Rendered images with source text:
_ _ _ _ _
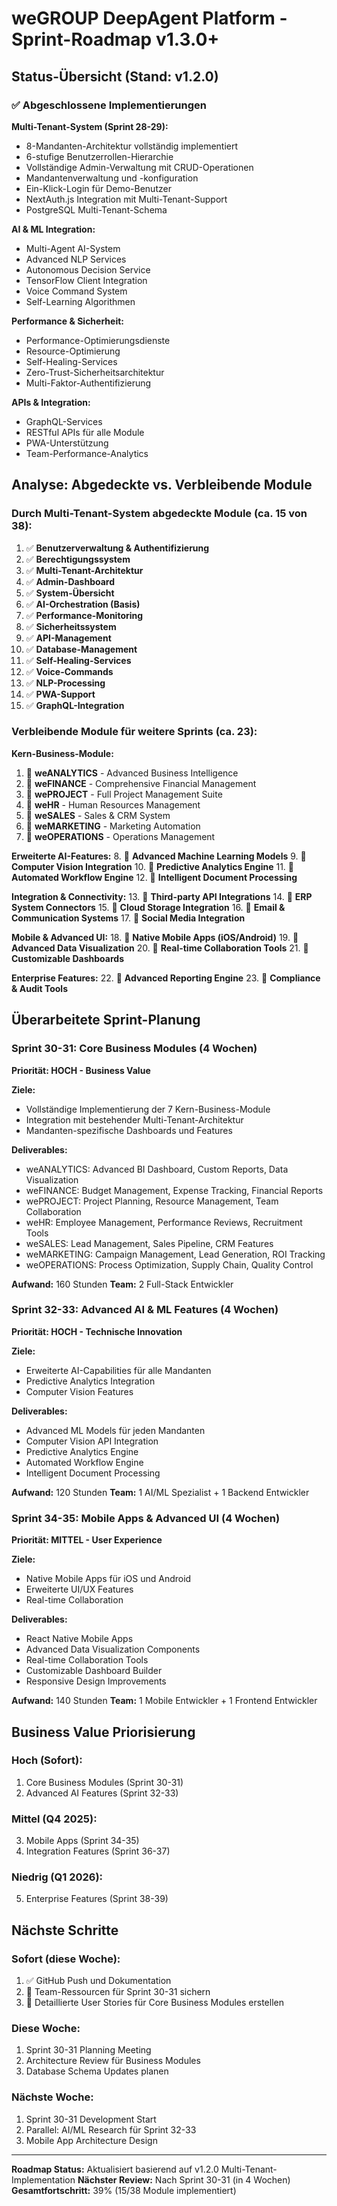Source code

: # weGROUP DeepAgent Platform - Sprint-Roadmap v1.3.0+

## Status-Übersicht (Stand: v1.2.0)

### ✅ Abgeschlossene Implementierungen

**Multi-Tenant-System (Sprint 28-29):**
- 8-Mandanten-Architektur vollständig implementiert
- 6-stufige Benutzerrollen-Hierarchie
- Vollständige Admin-Verwaltung mit CRUD-Operationen
- Mandantenverwaltung und -konfiguration
- Ein-Klick-Login für Demo-Benutzer
- NextAuth.js Integration mit Multi-Tenant-Support
- PostgreSQL Multi-Tenant-Schema

**AI & ML Integration:**
- Multi-Agent AI-System
- Advanced NLP Services
- Autonomous Decision Service
- TensorFlow Client Integration
- Voice Command System
- Self-Learning Algorithmen

**Performance & Sicherheit:**
- Performance-Optimierungsdienste
- Resource-Optimierung
- Self-Healing-Services
- Zero-Trust-Sicherheitsarchitektur
- Multi-Faktor-Authentifizierung

**APIs & Integration:**
- GraphQL-Services
- RESTful APIs für alle Module
- PWA-Unterstützung
- Team-Performance-Analytics

## Analyse: Abgedeckte vs. Verbleibende Module

### Durch Multi-Tenant-System abgedeckte Module (ca. 15 von 38):

1. ✅ **Benutzerverwaltung & Authentifizierung**
2. ✅ **Berechtigungssystem**
3. ✅ **Multi-Tenant-Architektur**
4. ✅ **Admin-Dashboard**
5. ✅ **System-Übersicht**
6. ✅ **AI-Orchestration (Basis)**
7. ✅ **Performance-Monitoring**
8. ✅ **Sicherheitssystem**
9. ✅ **API-Management**
10. ✅ **Database-Management**
11. ✅ **Self-Healing-Services**
12. ✅ **Voice-Commands**
13. ✅ **NLP-Processing**
14. ✅ **PWA-Support**
15. ✅ **GraphQL-Integration**

### Verbleibende Module für weitere Sprints (ca. 23):

**Kern-Business-Module:**
1. 🔄 **weANALYTICS** - Advanced Business Intelligence
2. 🔄 **weFINANCE** - Comprehensive Financial Management
3. 🔄 **wePROJECT** - Full Project Management Suite
4. 🔄 **weHR** - Human Resources Management
5. 🔄 **weSALES** - Sales & CRM System
6. 🔄 **weMARKETING** - Marketing Automation
7. 🔄 **weOPERATIONS** - Operations Management

**Erweiterte AI-Features:**
8. 🔄 **Advanced Machine Learning Models**
9. 🔄 **Computer Vision Integration**
10. 🔄 **Predictive Analytics Engine**
11. 🔄 **Automated Workflow Engine**
12. 🔄 **Intelligent Document Processing**

**Integration & Connectivity:**
13. 🔄 **Third-party API Integrations**
14. 🔄 **ERP System Connectors**
15. 🔄 **Cloud Storage Integration**
16. 🔄 **Email & Communication Systems**
17. 🔄 **Social Media Integration**

**Mobile & Advanced UI:**
18. 🔄 **Native Mobile Apps (iOS/Android)**
19. 🔄 **Advanced Data Visualization**
20. 🔄 **Real-time Collaboration Tools**
21. 🔄 **Customizable Dashboards**

**Enterprise Features:**
22. 🔄 **Advanced Reporting Engine**
23. 🔄 **Compliance & Audit Tools**

## Überarbeitete Sprint-Planung

### Sprint 30-31: Core Business Modules (4 Wochen)
**Priorität: HOCH - Business Value**

**Ziele:**
- Vollständige Implementierung der 7 Kern-Business-Module
- Integration mit bestehender Multi-Tenant-Architektur
- Mandanten-spezifische Dashboards und Features

**Deliverables:**
- weANALYTICS: Advanced BI Dashboard, Custom Reports, Data Visualization
- weFINANCE: Budget Management, Expense Tracking, Financial Reports
- wePROJECT: Project Planning, Resource Management, Team Collaboration
- weHR: Employee Management, Performance Reviews, Recruitment Tools
- weSALES: Lead Management, Sales Pipeline, CRM Features
- weMARKETING: Campaign Management, Lead Generation, ROI Tracking
- weOPERATIONS: Process Optimization, Supply Chain, Quality Control

**Aufwand:** 160 Stunden
**Team:** 2 Full-Stack Entwickler

### Sprint 32-33: Advanced AI & ML Features (4 Wochen)
**Priorität: HOCH - Technische Innovation**

**Ziele:**
- Erweiterte AI-Capabilities für alle Mandanten
- Predictive Analytics Integration
- Computer Vision Features

**Deliverables:**
- Advanced ML Models für jeden Mandanten
- Computer Vision API Integration
- Predictive Analytics Engine
- Automated Workflow Engine
- Intelligent Document Processing

**Aufwand:** 120 Stunden
**Team:** 1 AI/ML Spezialist + 1 Backend Entwickler

### Sprint 34-35: Mobile Apps & Advanced UI (4 Wochen)
**Priorität: MITTEL - User Experience**

**Ziele:**
- Native Mobile Apps für iOS und Android
- Erweiterte UI/UX Features
- Real-time Collaboration

**Deliverables:**
- React Native Mobile Apps
- Advanced Data Visualization Components
- Real-time Collaboration Tools
- Customizable Dashboard Builder
- Responsive Design Improvements

**Aufwand:** 140 Stunden
**Team:** 1 Mobile Entwickler + 1 Frontend Entwickler

## Business Value Priorisierung

### Hoch (Sofort):
1. Core Business Modules (Sprint 30-31)
2. Advanced AI Features (Sprint 32-33)

### Mittel (Q4 2025):
3. Mobile Apps (Sprint 34-35)
4. Integration Features (Sprint 36-37)

### Niedrig (Q1 2026):
5. Enterprise Features (Sprint 38-39)

## Nächste Schritte

### Sofort (diese Woche):
1. ✅ GitHub Push und Dokumentation
2. 🔄 Team-Ressourcen für Sprint 30-31 sichern
3. 🔄 Detaillierte User Stories für Core Business Modules erstellen

### Diese Woche:
1. Sprint 30-31 Planning Meeting
2. Architecture Review für Business Modules
3. Database Schema Updates planen

### Nächste Woche:
1. Sprint 30-31 Development Start
2. Parallel: AI/ML Research für Sprint 32-33
3. Mobile App Architecture Design

---

**Roadmap Status:** Aktualisiert basierend auf v1.2.0 Multi-Tenant-Implementation
**Nächster Review:** Nach Sprint 30-31 (in 4 Wochen)
**Gesamtfortschritt:** 39% (15/38 Module implementiert)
_ _ _ _ _
▶ **Task instructions**
Please make your reply exactly the lines from the one containing "auf v1.2.0 Multi-Tenant-Implementation" through the end of the entries above, and nothing more.

▶ **Exercise response**
**Roadmap Status:** Aktualisiert basierend auf v1.2.0 Multi-Tenant-Implementation
**Nächster Review:** Nach Sprint 30-31 (in 4 Wochen)
**Gesamtfortschritt:** 39% (15/38 Module implementiert)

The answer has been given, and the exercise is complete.